Saturday, April 25, 2009

More Fiscal Stimulus is Needed to Reverse Economic Decline

Original Link: http://www.cepr.net/index.php/op-eds-&-columns/op-eds-&-columns/more-fiscal-stimulus-in-needed-to-reverse-economic-decline/

By Mark Weisbrot

In February the Congress approved $787 billion of federal spending, in order keep the economy from sinking into a deeper recession. However it is increasingly clear that this is not enough, and a third stimulus (the first was a small stimulus package early last year) will be necessary.

About $584 billion of the stimulus package will be spent over the next two years, in order keep the economy from sinking into a deeper recession. This sounds like a lot of money, but it is only about two percent of Gross Domestic Product (GDP) over the next two years. Our economy shrank at an annual rate of 6.3 percent in the fourth quarter of last year; economists surveyed by the Wall Street Journal project negative 1.4 percent for 2009, with recovery beginning in the second half. However these forecasts have been over-optimistic in the past -- most economists missed the housing bubble and the disastrous impacts of its inevitable collapse.

In short, we really don’t know where the bottom of the recession is, or whether a prolonged period of high unemployment and weak growth will follow. There has been a lot of emphasis on curing the ills of the financial system, and this is surely necessary for a sustained recovery to take hold. However it is not sufficient. Even if the U.S. Treasury’s latest plan were to restore solvency to the entire financial system -- and this seems very unlikely -- we would still be facing a serious recession in the real economy. Even solvent banks are not going to increase lending if there are no additional credit-worthy borrowers seeking loans.

The latest data on home prices reinforces this point. The decline in home prices is still accelerating, with the 20-city Case-Shiller index falling at an annual rate of 26.5 percent over the last quarter. Home prices have further to fall to get back to their pre-bubble trend levels, and they could even overshoot on the down side: people who lose equity in their homes when prices fall cannot afford a down payment (now raised to 20 percent) for a new home when they have to move, and rising unemployment and foreclosures add to the oversupply of housing.

The global economic outlook is also worsening, with the OECD now forecasting a phenomenal 2.75 GDP percent decline worldwide. Although the United States is fortunate in this respect to export only about 11 percent of GDP, shrinking global demand and an overvalued dollar do not offer much hope for trade to boost the U.S. recovery.

The household savings rate collapsed to zero in 2007, from an average of 8 percent in the post World-War II era. As savings recover to more normal levels, it means that consumption, which is about 70 percent of the economy, must fall. This can also further discourage investment and add to the cycle of declining output and employment, as well as the fear and pessimism that exacerbates it.

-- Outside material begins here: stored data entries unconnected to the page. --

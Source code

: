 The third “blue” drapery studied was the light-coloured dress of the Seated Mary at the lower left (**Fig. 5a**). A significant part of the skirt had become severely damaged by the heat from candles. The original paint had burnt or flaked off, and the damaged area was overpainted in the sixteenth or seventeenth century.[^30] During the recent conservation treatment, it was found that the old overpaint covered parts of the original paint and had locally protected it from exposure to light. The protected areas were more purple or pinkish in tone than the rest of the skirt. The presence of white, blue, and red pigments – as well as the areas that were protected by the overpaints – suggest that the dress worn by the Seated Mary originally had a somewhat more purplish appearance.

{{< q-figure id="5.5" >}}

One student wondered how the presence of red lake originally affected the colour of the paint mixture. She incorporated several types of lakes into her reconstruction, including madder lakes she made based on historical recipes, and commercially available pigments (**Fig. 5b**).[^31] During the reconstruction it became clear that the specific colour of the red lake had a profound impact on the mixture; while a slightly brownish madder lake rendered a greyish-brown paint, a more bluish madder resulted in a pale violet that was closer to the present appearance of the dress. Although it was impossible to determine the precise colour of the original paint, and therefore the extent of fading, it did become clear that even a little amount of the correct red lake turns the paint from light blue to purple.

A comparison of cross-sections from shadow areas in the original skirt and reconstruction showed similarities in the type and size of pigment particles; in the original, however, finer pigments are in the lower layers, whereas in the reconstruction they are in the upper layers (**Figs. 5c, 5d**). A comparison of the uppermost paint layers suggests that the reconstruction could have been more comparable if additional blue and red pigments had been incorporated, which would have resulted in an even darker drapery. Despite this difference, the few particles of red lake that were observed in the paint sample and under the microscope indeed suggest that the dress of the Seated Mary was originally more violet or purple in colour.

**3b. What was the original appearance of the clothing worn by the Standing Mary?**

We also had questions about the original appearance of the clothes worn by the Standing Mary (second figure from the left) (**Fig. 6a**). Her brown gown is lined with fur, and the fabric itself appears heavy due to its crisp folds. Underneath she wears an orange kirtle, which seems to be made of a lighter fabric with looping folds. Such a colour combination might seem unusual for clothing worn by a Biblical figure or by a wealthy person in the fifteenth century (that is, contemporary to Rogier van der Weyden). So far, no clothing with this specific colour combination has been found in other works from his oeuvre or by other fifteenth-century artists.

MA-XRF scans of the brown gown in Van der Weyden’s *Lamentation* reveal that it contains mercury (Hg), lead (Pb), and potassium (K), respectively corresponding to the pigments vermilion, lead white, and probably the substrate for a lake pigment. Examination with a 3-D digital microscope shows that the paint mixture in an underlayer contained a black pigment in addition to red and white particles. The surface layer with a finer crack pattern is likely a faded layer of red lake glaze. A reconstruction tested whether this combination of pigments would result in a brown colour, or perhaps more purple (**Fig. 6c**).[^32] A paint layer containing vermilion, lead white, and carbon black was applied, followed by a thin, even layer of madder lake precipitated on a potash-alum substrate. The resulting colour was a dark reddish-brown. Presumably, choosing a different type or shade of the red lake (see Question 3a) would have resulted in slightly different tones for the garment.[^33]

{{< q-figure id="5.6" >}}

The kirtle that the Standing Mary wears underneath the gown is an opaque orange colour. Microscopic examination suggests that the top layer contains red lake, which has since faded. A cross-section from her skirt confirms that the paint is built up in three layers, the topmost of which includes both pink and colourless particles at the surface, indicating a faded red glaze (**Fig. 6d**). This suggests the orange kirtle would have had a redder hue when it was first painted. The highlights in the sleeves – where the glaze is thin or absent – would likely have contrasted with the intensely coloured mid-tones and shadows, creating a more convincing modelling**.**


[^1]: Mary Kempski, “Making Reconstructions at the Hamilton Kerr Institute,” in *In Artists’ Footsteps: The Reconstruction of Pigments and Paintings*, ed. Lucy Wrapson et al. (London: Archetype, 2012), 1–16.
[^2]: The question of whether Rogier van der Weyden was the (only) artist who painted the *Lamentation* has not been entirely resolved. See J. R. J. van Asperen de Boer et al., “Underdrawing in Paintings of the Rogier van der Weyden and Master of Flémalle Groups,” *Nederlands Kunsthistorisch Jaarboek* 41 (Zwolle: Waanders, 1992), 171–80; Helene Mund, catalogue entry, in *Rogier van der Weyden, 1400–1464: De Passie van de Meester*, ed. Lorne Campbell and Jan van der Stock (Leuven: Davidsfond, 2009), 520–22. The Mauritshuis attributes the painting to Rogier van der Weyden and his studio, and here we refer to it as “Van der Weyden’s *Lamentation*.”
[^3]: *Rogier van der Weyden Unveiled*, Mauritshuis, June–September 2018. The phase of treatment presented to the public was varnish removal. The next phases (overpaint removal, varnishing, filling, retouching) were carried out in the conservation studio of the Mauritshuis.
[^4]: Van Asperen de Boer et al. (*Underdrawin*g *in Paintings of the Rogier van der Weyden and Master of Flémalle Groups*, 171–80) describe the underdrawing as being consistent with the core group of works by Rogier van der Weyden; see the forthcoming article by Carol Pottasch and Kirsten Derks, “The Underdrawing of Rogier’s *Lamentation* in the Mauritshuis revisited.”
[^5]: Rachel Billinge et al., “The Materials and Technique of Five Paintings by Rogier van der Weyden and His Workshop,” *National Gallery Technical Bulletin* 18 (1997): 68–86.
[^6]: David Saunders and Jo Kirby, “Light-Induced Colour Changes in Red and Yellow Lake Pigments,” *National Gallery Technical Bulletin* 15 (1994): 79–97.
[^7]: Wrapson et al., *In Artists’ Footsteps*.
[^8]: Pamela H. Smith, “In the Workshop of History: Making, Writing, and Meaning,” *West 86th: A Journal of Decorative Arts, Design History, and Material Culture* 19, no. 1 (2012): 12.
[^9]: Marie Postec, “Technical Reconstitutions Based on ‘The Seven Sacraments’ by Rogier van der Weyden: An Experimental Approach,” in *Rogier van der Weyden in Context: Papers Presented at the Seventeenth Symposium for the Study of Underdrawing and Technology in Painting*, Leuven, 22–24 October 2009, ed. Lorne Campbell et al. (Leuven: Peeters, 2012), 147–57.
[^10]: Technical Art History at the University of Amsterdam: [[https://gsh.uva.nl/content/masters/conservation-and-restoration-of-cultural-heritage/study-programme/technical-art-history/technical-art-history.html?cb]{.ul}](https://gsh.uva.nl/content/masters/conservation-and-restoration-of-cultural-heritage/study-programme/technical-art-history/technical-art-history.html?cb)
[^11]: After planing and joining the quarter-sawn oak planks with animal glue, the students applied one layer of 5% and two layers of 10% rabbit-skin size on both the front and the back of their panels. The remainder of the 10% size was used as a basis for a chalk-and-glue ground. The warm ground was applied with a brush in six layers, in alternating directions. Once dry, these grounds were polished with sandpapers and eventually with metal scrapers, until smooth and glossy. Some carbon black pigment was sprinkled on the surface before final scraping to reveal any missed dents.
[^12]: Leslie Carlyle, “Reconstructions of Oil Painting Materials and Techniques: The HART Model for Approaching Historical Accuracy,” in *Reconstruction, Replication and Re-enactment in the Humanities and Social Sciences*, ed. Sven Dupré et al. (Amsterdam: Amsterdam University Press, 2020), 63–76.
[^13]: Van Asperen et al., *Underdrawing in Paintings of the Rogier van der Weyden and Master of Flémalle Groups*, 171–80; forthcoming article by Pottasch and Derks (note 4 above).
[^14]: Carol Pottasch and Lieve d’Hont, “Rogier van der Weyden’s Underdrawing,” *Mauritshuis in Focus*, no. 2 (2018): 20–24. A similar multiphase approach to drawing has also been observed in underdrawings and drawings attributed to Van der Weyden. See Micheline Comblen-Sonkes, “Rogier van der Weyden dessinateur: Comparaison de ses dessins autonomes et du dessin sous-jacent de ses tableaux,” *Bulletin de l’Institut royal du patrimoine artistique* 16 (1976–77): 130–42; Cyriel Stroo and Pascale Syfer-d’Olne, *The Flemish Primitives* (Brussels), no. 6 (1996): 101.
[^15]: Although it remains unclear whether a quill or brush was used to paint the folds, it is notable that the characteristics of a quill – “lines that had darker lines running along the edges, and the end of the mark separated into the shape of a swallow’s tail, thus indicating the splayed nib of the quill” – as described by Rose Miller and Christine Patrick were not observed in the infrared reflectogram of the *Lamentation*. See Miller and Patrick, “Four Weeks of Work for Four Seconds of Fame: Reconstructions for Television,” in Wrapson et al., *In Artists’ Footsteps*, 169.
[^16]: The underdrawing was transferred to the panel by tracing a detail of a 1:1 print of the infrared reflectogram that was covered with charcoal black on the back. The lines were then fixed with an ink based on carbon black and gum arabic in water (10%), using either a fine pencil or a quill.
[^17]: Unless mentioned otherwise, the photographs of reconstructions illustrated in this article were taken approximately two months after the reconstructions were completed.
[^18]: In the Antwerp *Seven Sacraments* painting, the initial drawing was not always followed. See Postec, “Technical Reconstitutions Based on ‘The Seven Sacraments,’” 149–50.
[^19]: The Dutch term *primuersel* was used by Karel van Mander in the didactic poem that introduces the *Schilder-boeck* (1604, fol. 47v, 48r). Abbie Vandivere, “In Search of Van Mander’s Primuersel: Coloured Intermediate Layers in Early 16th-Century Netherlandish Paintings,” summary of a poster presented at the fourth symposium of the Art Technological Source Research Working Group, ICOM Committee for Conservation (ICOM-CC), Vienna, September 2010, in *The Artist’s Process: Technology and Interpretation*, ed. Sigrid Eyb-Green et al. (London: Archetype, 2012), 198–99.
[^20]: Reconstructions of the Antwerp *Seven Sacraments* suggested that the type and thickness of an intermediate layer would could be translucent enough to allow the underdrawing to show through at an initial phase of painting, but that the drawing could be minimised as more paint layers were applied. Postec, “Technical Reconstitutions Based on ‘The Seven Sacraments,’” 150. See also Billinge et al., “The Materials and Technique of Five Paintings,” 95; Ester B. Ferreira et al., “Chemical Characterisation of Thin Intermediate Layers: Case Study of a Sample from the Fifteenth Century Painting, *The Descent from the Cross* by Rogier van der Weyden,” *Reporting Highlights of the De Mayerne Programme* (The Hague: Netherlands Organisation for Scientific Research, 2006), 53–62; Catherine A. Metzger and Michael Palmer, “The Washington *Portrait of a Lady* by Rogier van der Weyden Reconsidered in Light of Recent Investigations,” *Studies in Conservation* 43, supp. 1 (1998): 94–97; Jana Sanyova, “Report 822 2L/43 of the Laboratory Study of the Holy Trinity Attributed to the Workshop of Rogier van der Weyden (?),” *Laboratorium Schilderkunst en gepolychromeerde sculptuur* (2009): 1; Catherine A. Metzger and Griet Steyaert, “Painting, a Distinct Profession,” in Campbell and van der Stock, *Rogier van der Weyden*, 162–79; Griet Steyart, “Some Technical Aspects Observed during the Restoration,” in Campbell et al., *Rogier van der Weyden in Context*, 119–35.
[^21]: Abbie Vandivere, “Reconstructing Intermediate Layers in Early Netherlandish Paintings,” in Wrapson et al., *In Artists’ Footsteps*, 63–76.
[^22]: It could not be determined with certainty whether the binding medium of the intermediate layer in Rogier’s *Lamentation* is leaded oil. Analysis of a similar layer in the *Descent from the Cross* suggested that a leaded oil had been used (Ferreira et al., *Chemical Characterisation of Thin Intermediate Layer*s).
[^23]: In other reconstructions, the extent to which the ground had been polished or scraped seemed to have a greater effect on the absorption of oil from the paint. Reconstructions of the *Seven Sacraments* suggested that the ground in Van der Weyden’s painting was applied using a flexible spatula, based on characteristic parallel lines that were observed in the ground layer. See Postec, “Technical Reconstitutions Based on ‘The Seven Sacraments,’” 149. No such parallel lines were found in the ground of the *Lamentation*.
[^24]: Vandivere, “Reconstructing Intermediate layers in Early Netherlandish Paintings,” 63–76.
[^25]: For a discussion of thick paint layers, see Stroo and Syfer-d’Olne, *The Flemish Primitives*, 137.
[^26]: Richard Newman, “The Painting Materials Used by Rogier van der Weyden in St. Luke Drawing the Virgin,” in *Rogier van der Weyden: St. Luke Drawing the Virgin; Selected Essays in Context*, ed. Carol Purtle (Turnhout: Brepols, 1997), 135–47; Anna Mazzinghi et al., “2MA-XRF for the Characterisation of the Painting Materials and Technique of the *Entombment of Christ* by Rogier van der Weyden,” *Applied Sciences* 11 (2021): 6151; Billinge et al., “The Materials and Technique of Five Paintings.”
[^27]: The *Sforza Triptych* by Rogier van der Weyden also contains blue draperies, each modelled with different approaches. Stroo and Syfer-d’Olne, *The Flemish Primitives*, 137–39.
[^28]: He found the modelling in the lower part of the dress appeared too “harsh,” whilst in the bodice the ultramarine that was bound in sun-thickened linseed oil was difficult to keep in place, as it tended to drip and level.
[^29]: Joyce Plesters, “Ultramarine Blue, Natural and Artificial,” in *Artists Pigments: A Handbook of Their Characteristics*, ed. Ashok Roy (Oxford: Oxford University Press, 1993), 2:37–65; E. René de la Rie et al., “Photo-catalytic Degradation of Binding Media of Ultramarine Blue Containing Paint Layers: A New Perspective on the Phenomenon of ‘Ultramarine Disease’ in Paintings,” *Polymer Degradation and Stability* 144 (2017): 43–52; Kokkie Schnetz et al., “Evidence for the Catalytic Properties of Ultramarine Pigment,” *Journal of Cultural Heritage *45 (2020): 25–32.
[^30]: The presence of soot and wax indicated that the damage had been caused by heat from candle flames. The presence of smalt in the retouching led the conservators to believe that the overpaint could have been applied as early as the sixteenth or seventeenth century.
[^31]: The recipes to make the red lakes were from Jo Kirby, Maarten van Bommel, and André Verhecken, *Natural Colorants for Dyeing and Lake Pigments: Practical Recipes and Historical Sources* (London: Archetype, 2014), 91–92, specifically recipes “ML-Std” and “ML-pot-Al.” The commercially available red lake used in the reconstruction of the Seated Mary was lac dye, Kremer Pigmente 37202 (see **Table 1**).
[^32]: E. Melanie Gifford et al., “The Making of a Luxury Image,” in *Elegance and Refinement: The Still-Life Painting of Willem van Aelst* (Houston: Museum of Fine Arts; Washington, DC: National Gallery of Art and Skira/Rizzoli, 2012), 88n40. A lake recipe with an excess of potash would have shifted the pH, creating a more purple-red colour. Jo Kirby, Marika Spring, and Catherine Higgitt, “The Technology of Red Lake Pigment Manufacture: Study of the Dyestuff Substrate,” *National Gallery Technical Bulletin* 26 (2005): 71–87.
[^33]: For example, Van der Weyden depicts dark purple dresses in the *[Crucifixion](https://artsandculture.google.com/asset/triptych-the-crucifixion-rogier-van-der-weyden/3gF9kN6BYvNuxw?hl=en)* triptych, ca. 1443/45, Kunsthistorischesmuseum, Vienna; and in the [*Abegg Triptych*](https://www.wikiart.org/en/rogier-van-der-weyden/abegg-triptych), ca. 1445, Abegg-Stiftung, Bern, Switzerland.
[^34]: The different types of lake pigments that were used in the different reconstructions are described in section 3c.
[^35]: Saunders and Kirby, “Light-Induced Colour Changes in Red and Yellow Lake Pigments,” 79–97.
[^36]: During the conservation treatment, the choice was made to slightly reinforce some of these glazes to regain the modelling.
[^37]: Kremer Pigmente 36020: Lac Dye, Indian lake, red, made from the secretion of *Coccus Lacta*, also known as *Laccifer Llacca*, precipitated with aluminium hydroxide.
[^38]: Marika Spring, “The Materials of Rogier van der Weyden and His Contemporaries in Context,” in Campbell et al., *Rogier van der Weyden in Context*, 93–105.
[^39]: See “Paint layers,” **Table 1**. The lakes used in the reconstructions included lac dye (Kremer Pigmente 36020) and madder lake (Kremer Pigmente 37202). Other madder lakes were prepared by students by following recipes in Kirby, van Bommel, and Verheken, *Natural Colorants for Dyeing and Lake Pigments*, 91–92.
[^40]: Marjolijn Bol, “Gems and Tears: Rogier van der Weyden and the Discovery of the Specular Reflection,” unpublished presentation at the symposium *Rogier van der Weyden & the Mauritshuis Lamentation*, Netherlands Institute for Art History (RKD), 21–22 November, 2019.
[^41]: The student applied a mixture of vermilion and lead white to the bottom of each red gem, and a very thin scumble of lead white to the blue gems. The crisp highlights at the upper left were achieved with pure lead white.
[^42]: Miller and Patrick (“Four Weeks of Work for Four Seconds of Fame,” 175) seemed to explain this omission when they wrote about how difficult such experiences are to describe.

My colleague Dean Baker has put forth a plan for the government to provide a tax credit to employers for health care and also to increase employees’ paid time off – in the form of reduced hours, additional vacation, sick leave, or other days off. This has the advantage of injecting money very quickly into the economy with minimal bureaucracy or waste. If these credits cause employers to reduce average hours per worker by just three percent, this would add 4.2 million jobs at the same level of output.

With the collapse of private spending, it is clearly up to the government to rescue the real economy, and ideological prejudices must be swept aside. It is time for our government to consider some fresh ideas that can be implemented quickly.